*Assignment*: Each line below that includes the word "corner" is to be reported.

Dataset entries:
[Start of Attachment]
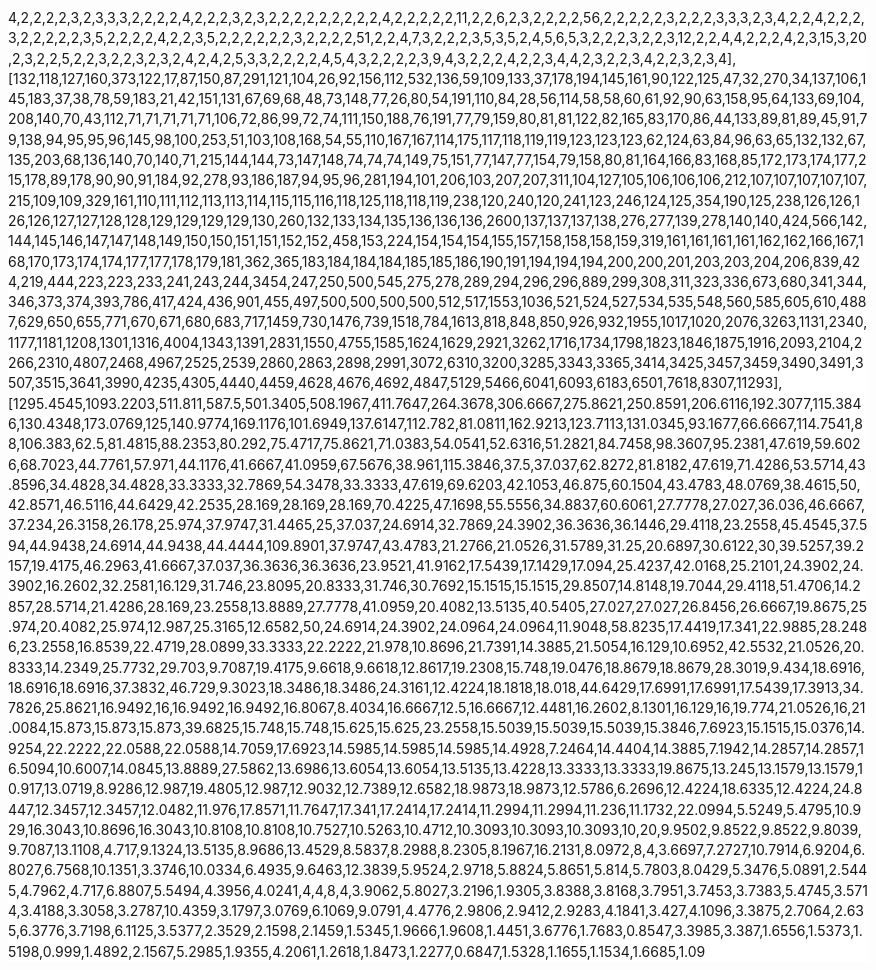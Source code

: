 4,2,2,2,2,3,2,3,3,3,2,2,2,2,4,2,2,2,3,2,3,2,2,2,2,2,2,2,2,2,4,2,2,2,2,2,11,2,2,6,2,3,2,2,2,2,56,2,2,2,2,2,3,2,2,2,3,3,3,2,3,4,2,2,4,2,2,2,3,2,2,2,2,2,3,5,2,2,2,2,4,2,2,3,5,2,2,2,2,2,2,3,2,2,2,2,51,2,2,4,7,3,2,2,2,3,5,3,5,2,4,5,6,5,3,2,2,2,3,2,2,3,12,2,2,4,4,2,2,2,4,2,3,15,3,20,2,3,2,2,5,2,2,3,2,2,3,2,3,2,4,2,4,2,5,3,3,2,2,2,2,4,5,4,3,2,2,2,2,3,9,4,3,2,2,2,4,2,2,3,4,4,2,3,2,2,3,4,2,2,3,2,3,4],[132,118,127,160,373,122,17,87,150,87,291,121,104,26,92,156,112,532,136,59,109,133,37,178,194,145,161,90,122,125,47,32,270,34,137,106,145,183,37,38,78,59,183,21,42,151,131,67,69,68,48,73,148,77,26,80,54,191,110,84,28,56,114,58,58,60,61,92,90,63,158,95,64,133,69,104,208,140,70,43,112,71,71,71,71,71,106,72,86,99,72,74,111,150,188,76,191,77,79,159,80,81,81,122,82,165,83,170,86,44,133,89,81,89,45,91,79,138,94,95,95,96,145,98,100,253,51,103,108,168,54,55,110,167,167,114,175,117,118,119,119,123,123,123,62,124,63,84,96,63,65,132,132,67,135,203,68,136,140,70,140,71,215,144,144,73,147,148,74,74,74,149,75,151,77,147,77,154,79,158,80,81,164,166,83,168,85,172,173,174,177,215,178,89,178,90,90,91,184,92,278,93,186,187,94,95,96,281,194,101,206,103,207,207,311,104,127,105,106,106,106,212,107,107,107,107,107,215,109,109,329,161,110,111,112,113,113,114,115,115,116,118,125,118,118,119,238,120,240,120,241,123,246,124,125,354,190,125,238,126,126,126,126,127,127,128,128,129,129,129,129,130,260,132,133,134,135,136,136,136,2600,137,137,137,138,276,277,139,278,140,140,424,566,142,144,145,146,147,147,148,149,150,150,151,151,152,152,458,153,224,154,154,154,155,157,158,158,158,159,319,161,161,161,161,162,162,166,167,168,170,173,174,174,177,177,178,179,181,362,365,183,184,184,184,185,185,186,190,191,194,194,194,200,200,201,203,203,204,206,839,424,219,444,223,223,233,241,243,244,3454,247,250,500,545,275,278,289,294,296,296,889,299,308,311,323,336,673,680,341,344,346,373,374,393,786,417,424,436,901,455,497,500,500,500,500,512,517,1553,1036,521,524,527,534,535,548,560,585,605,610,4887,629,650,655,771,670,671,680,683,717,1459,730,1476,739,1518,784,1613,818,848,850,926,932,1955,1017,1020,2076,3263,1131,2340,1177,1181,1208,1301,1316,4004,1343,1391,2831,1550,4755,1585,1624,1629,2921,3262,1716,1734,1798,1823,1846,1875,1916,2093,2104,2266,2310,4807,2468,4967,2525,2539,2860,2863,2898,2991,3072,6310,3200,3285,3343,3365,3414,3425,3457,3459,3490,3491,3507,3515,3641,3990,4235,4305,4440,4459,4628,4676,4692,4847,5129,5466,6041,6093,6183,6501,7618,8307,11293],[1295.4545,1093.2203,511.811,587.5,501.3405,508.1967,411.7647,264.3678,306.6667,275.8621,250.8591,206.6116,192.3077,115.3846,130.4348,173.0769,125,140.9774,169.1176,101.6949,137.6147,112.782,81.0811,162.9213,123.7113,131.0345,93.1677,66.6667,114.7541,88,106.383,62.5,81.4815,88.2353,80.292,75.4717,75.8621,71.0383,54.0541,52.6316,51.2821,84.7458,98.3607,95.2381,47.619,59.6026,68.7023,44.7761,57.971,44.1176,41.6667,41.0959,67.5676,38.961,115.3846,37.5,37.037,62.8272,81.8182,47.619,71.4286,53.5714,43.8596,34.4828,34.4828,33.3333,32.7869,54.3478,33.3333,47.619,69.6203,42.1053,46.875,60.1504,43.4783,48.0769,38.4615,50,42.8571,46.5116,44.6429,42.2535,28.169,28.169,28.169,70.4225,47.1698,55.5556,34.8837,60.6061,27.7778,27.027,36.036,46.6667,37.234,26.3158,26.178,25.974,37.9747,31.4465,25,37.037,24.6914,32.7869,24.3902,36.3636,36.1446,29.4118,23.2558,45.4545,37.594,44.9438,24.6914,44.9438,44.4444,109.8901,37.9747,43.4783,21.2766,21.0526,31.5789,31.25,20.6897,30.6122,30,39.5257,39.2157,19.4175,46.2963,41.6667,37.037,36.3636,36.3636,23.9521,41.9162,17.5439,17.1429,17.094,25.4237,42.0168,25.2101,24.3902,24.3902,16.2602,32.2581,16.129,31.746,23.8095,20.8333,31.746,30.7692,15.1515,15.1515,29.8507,14.8148,19.7044,29.4118,51.4706,14.2857,28.5714,21.4286,28.169,23.2558,13.8889,27.7778,41.0959,20.4082,13.5135,40.5405,27.027,27.027,26.8456,26.6667,19.8675,25.974,20.4082,25.974,12.987,25.3165,12.6582,50,24.6914,24.3902,24.0964,24.0964,11.9048,58.8235,17.4419,17.341,22.9885,28.2486,23.2558,16.8539,22.4719,28.0899,33.3333,22.2222,21.978,10.8696,21.7391,14.3885,21.5054,16.129,10.6952,42.5532,21.0526,20.8333,14.2349,25.7732,29.703,9.7087,19.4175,9.6618,9.6618,12.8617,19.2308,15.748,19.0476,18.8679,18.8679,28.3019,9.434,18.6916,18.6916,18.6916,37.3832,46.729,9.3023,18.3486,18.3486,24.3161,12.4224,18.1818,18.018,44.6429,17.6991,17.6991,17.5439,17.3913,34.7826,25.8621,16.9492,16,16.9492,16.9492,16.8067,8.4034,16.6667,12.5,16.6667,12.4481,16.2602,8.1301,16.129,16,19.774,21.0526,16,21.0084,15.873,15.873,15.873,39.6825,15.748,15.748,15.625,15.625,23.2558,15.5039,15.5039,15.5039,15.3846,7.6923,15.1515,15.0376,14.9254,22.2222,22.0588,22.0588,14.7059,17.6923,14.5985,14.5985,14.5985,14.4928,7.2464,14.4404,14.3885,7.1942,14.2857,14.2857,16.5094,10.6007,14.0845,13.8889,27.5862,13.6986,13.6054,13.6054,13.5135,13.4228,13.3333,13.3333,19.8675,13.245,13.1579,13.1579,10.917,13.0719,8.9286,12.987,19.4805,12.987,12.9032,12.7389,12.6582,18.9873,18.9873,12.5786,6.2696,12.4224,18.6335,12.4224,24.8447,12.3457,12.3457,12.0482,11.976,17.8571,11.7647,17.341,17.2414,17.2414,11.2994,11.2994,11.236,11.1732,22.0994,5.5249,5.4795,10.929,16.3043,10.8696,16.3043,10.8108,10.8108,10.7527,10.5263,10.4712,10.3093,10.3093,10.3093,10,20,9.9502,9.8522,9.8522,9.8039,9.7087,13.1108,4.717,9.1324,13.5135,8.9686,13.4529,8.5837,8.2988,8.2305,8.1967,16.2131,8.0972,8,4,3.6697,7.2727,10.7914,6.9204,6.8027,6.7568,10.1351,3.3746,10.0334,6.4935,9.6463,12.3839,5.9524,2.9718,5.8824,5.8651,5.814,5.7803,8.0429,5.3476,5.0891,2.5445,4.7962,4.717,6.8807,5.5494,4.3956,4.0241,4,4,8,4,3.9062,5.8027,3.2196,1.9305,3.8388,3.8168,3.7951,3.7453,3.7383,5.4745,3.5714,3.4188,3.3058,3.2787,10.4359,3.1797,3.0769,6.1069,9.0791,4.4776,2.9806,2.9412,2.9283,4.1841,3.427,4.1096,3.3875,2.7064,2.635,6.3776,3.7198,6.1125,3.5377,2.3529,2.1598,2.1459,1.5345,1.9666,1.9608,1.4451,3.6776,1.7683,0.8547,3.3985,3.387,1.6556,1.5373,1.5198,0.999,1.4892,2.1567,5.2985,1.9355,4.2061,1.2618,1.8473,1.2277,0.6847,1.5328,1.1655,1.1534,1.6685,1.09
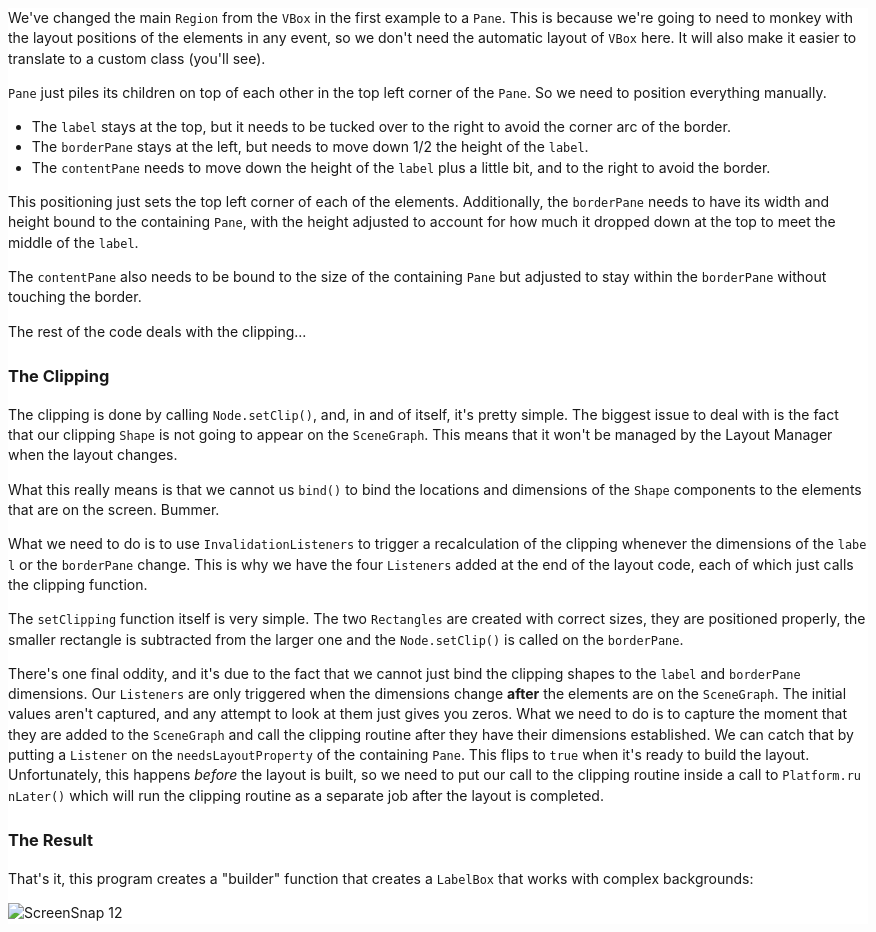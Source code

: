 We've changed the main `Region` from the `VBox` in the first example to a `Pane`.  This is because we're going to need to monkey with the layout positions of the elements in any event, so we don't need the automatic layout of `VBox` here.  It will also make it easier to translate to a custom class (you'll see).

`Pane` just piles its children on top of each other in the top left corner of the `Pane`.  So we need to position everything manually.

* The `label` stays at the top, but it needs to be tucked over to the right to avoid the corner arc of the border.
* The `borderPane` stays at the left, but needs to move down 1/2 the height of the `label`.
* The `contentPane` needs to move down the height of the `label` plus a little bit, and to the right to avoid the border.

This positioning just sets the top left corner of each of the elements.  Additionally, the `borderPane` needs to have its width and height bound to the containing `Pane`, with the height adjusted to account for how much it dropped down at the top to meet the middle of the `label`.

The `contentPane` also needs to be bound to the size of the containing `Pane` but adjusted to stay within the `borderPane` without touching the border.  

The rest of the code deals with the clipping...

### The Clipping

The clipping is done by calling `Node.setClip()`, and, in and of itself, it's pretty simple.  The biggest issue to deal with is the fact that our clipping `Shape` is not going to appear on the `SceneGraph`.  This means that it won't be managed by the Layout Manager when the layout changes.  

What this really means is that we cannot us `bind()` to bind the locations and dimensions of the `Shape` components to the elements that are on the screen. Bummer.

What we need to do is to use `InvalidationListeners` to trigger a recalculation of the clipping whenever the dimensions of the `label` or the `borderPane` change.  This is why we have the four `Listeners` added at the end of the layout code, each of which just calls the clipping function.  

The `setClipping` function itself is very simple.  The two `Rectangles` are created with correct sizes, they are positioned properly, the smaller rectangle is subtracted from the larger one and the `Node.setClip()` is called on the `borderPane`.  

There's one final oddity, and it's due to the fact that we cannot just bind the clipping shapes to the `label` and `borderPane` dimensions.  Our `Listeners` are only triggered when the dimensions change **after** the elements are on the `SceneGraph`.  The initial values aren't captured, and any attempt to look at them just gives you zeros.  What we need to do is to capture the moment that they are added to the `SceneGraph` and call the clipping routine after they have their dimensions established.  We can catch that by putting a `Listener` on the `needsLayoutProperty` of the containing `Pane`.  This flips to `true` when it's ready to build the layout.  Unfortunately, this happens *before* the layout is built, so we need to put our call to the clipping routine inside a call to `Platform.runLater()` which will run the clipping routine as a separate job after the layout is completed.

### The Result

That's it, this program creates a "builder" function that creates a `LabelBox` that works with complex backgrounds:

![ScreenSnap 12]({{page.ScreenSnap12}})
[End of Attachment]
*Result*:
`Pane` just piles its children on top of each other in the top left corner of the `Pane`.  So we need to position everything manually.
* The `label` stays at the top, but it needs to be tucked over to the right to avoid the corner arc of the border.
This positioning just sets the top left corner of each of the elements.  Additionally, the `borderPane` needs to have its width and height bound to the containing `Pane`, with the height adjusted to account for how much it dropped down at the top to meet the middle of the `label`.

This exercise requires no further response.